EDITORIAL | A dangerous culture at Viking Cruises

Photo: Viking Cruises
Photo: Viking Cruises

I am loathe to kick a man, or a company, when he or it is down. However, in the case of Basel, Switzerland-based Viking Cruises, I feel it is necessary to make an exception. Given its appalling recent accident record, Viking Cruises is in dire need of a very powerful “wake up” kick. It needs to very quickly develop a strong safety culture throughout the company. A dramatic overhaul of its general corporate culture would be valuable also.

On its website, Viking promotes itself as, variously, the “World’s #1 Cruise Line” and, “World’s leading river cruise company”. However, as of June 10, there is no mention on its websites of any of the three “accidents“ that have befallen three of its ships over the three months to the end of May 2019. Disgracefully, there is no apology to, not even a mention of, the victims of the collision between Viking’s Viking Sigyn, a river cruise vessel and the much smaller tourist ferry Hableany on the River Danube in Budapest on May 29. Nor is there any mention of the tragic September 2016 accident when two of its crew members were killed when Viking Freya allided with a bridge at Erlangen in Germany

For the very few of you who may have missed reports of the Viking Sigyn collision, it resulted in the deaths of about 28 innocent, mainly South Korean, tourists. The captain of the Viking River Cruises ship is in Hungarian police custody. He continues to deny responsibility despite very clear social media video reports showing the Viking Sigyn running down, colliding with, and capsizing the Hableany on the comparatively narrow and busy but fast running Danube. His employer, naturally, hides behind its lawyer’s skirts and responded to media questions with the usual: ”We are unable to comment further while the investigations of both incidents are ongoing”.

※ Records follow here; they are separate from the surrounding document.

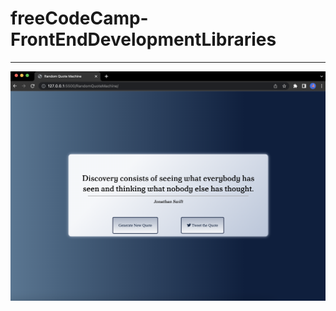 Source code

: # freeCodeCamp-FrontEndDevelopmentLibraries

---

![](https://github.com/zeynep-1/freeCodeCamp-FrontEndDevelopmentLibraries/blob/main/RandomQuoteMachine/ss.png)
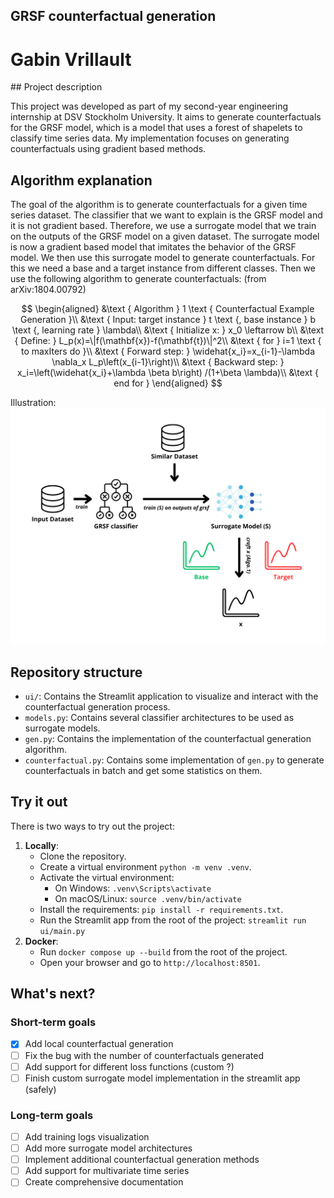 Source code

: ## GRSF counterfactual generation

# Gabin Vrillault

## Project description

This project was developed as part of my second-year engineering internship at DSV Stockholm University. It aims to generate counterfactuals for the GRSF model, which is a model that uses a forest of shapelets to classify time series data. My implementation focuses on generating counterfactuals using gradient based methods. 

## Algorithm explanation

The goal of the algorithm is to generate counterfactuals for a given time series dataset. The classifier that we want to explain is the GRSF model and it is not gradient based. Therefore, we use a surrogate model that we train on the outputs of the GRSF model on a given dataset. The surrogate model is now a gradient based model that imitates the behavior of the GRSF model. We then use this surrogate model to generate counterfactuals. For this we need a base and a target instance from different classes.
Then we use the following algorithm to generate counterfactuals:
(from arXiv:1804.00792)

$$
\begin{aligned}
&\text { Algorithm } 1 \text { Counterfactual Example Generation }\\
&\text { Input: target instance } t \text {, base instance } b \text {, learning rate } \lambda\\
&\text { Initialize x: } x_0 \leftarrow b\\
&\text { Define: } L_p(x)=\|f(\mathbf{x})-f(\mathbf{t})\|^2\\
&\text { for } i=1 \text { to maxIters do }\\
&\text { Forward step: } \widehat{x_i}=x_{i-1}-\lambda \nabla_x L_p\left(x_{i-1}\right)\\
&\text { Backward step: } x_i=\left(\widehat{x_i}+\lambda \beta b\right) /(1+\beta \lambda)\\
&\text { end for }
\end{aligned}
$$


Illustration:
![Counterfactuals Generation](./static/algorithm.png)


## Repository structure
- `ui/`: Contains the Streamlit application to visualize and interact with the counterfactual generation process.
- `models.py`: Contains several classifier architectures to be used as surrogate models.
- `gen.py`: Contains the implementation of the counterfactual generation algorithm.
- `counterfactual.py`: Contains some implementation of `gen.py` to generate counterfactuals in batch and get some statistics on them.


## Try it out
There is two ways to try out the project:
1. **Locally**: 
   - Clone the repository.
   - Create a virtual environment `python -m venv .venv`.
    - Activate the virtual environment:
      - On Windows: `.venv\Scripts\activate`
      - On macOS/Linux: `source .venv/bin/activate`
    - Install the requirements: `pip install -r requirements.txt`.
    - Run the Streamlit app from the root of the project: `streamlit run ui/main.py`
2. **Docker**:
   - Run `docker compose up --build` from the root of the project.
   - Open your browser and go to `http://localhost:8501`.

## What's next?
### Short-term goals
- [X] Add local counterfactual generation
- [ ] Fix the bug with the number of counterfactuals generated
- [ ] Add support for different loss functions (custom ?)
- [ ] Finish custom surrogate model implementation in the streamlit app (safely)
### Long-term goals
- [ ] Add training logs visualization
- [ ] Add more surrogate model architectures
- [ ] Implement additional counterfactual generation methods
- [ ] Add support for multivariate time series
- [ ] Create comprehensive documentation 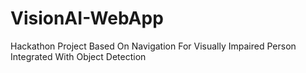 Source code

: # VisionAI-WebApp
Hackathon Project Based On Navigation For Visually Impaired Person Integrated With Object Detection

Such corporate callousness is inexcusable.

The phrase “both incidents” refers to the allegation that the captain of the Viking Sigyn was aboard another of the company’s ships, the Viking Idun, which collided with a chemical tanker Chemical Marketer in the Western Scheldt estuary in the Netherlands almost exactly a month previously. Fortunately, no fatalities resulted from that collision although five passengers and a crew member of the Viking Idun suffered minor injuries. Whatever, the captain, like his employer, is obviously a slow learner.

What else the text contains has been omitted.